▸ **Stored data entries**:

::::::

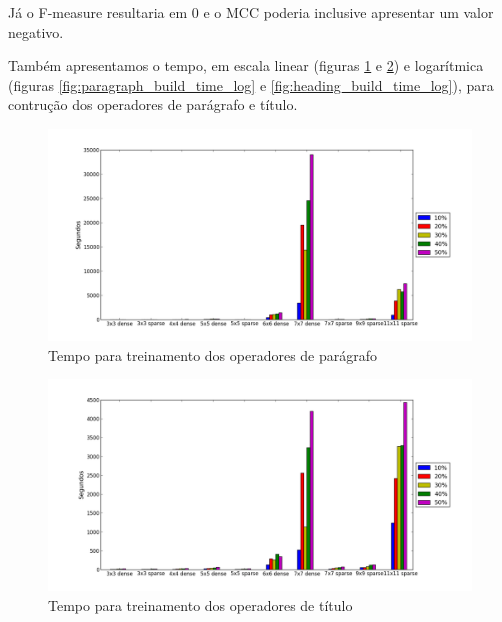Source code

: \documentclass[a4paper,11pt]{article}
\begin{document}
  Já o F-measure resultaria em 0 e o MCC poderia inclusive apresentar um valor negativo.

  Também apresentamos o tempo, em escala linear (figuras \ref{fig:paragraph_build_time} e \ref{fig:heading_build_time}) e logarítmica (figuras \ref{fig:paragraph_build_time_log} e \ref{fig:heading_build_time_log}), para contrução dos operadores de parágrafo e título.

  \begin{figure}[p]
    \centerline{\includegraphics[width=1.2\textwidth]{assets/experiment_charts/TextRegion_paragraph_time.png}}
    \caption{Tempo para treinamento dos operadores de parágrafo}
    \label{fig:paragraph_build_time}
  \end{figure}

  \begin{figure}[p]
    \centerline{\includegraphics[width=1.2\textwidth]{assets/experiment_charts/TextRegion_heading_time.png}}
    \caption{Tempo para treinamento dos operadores de título}
    \label{fig:heading_build_time}
  \end{figure}
\end{document}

::::::

Reproduce the records above exactly, leaving out every picture they contain.

Source code

: \documentclass[a4paper,11pt]{article}
\begin{document}
  Já o F-measure resultaria em 0 e o MCC poderia inclusive apresentar um valor negativo.

  Também apresentamos o tempo, em escala linear (figuras \ref{fig:paragraph_build_time} e \ref{fig:heading_build_time}) e logarítmica (figuras \ref{fig:paragraph_build_time_log} e \ref{fig:heading_build_time_log}), para contrução dos operadores de parágrafo e título.

  \begin{figure}[p]
    \centerline{\includegraphics[width=1.2\textwidth]{assets/experiment_charts/TextRegion_paragraph_time.png}}
    \caption{Tempo para treinamento dos operadores de parágrafo}
    \label{fig:paragraph_build_time}
  \end{figure}

  \begin{figure}[p]
    \centerline{\includegraphics[width=1.2\textwidth]{assets/experiment_charts/TextRegion_heading_time.png}}
    \caption{Tempo para treinamento dos operadores de título}
    \label{fig:heading_build_time}
  \end{figure}
\end{document}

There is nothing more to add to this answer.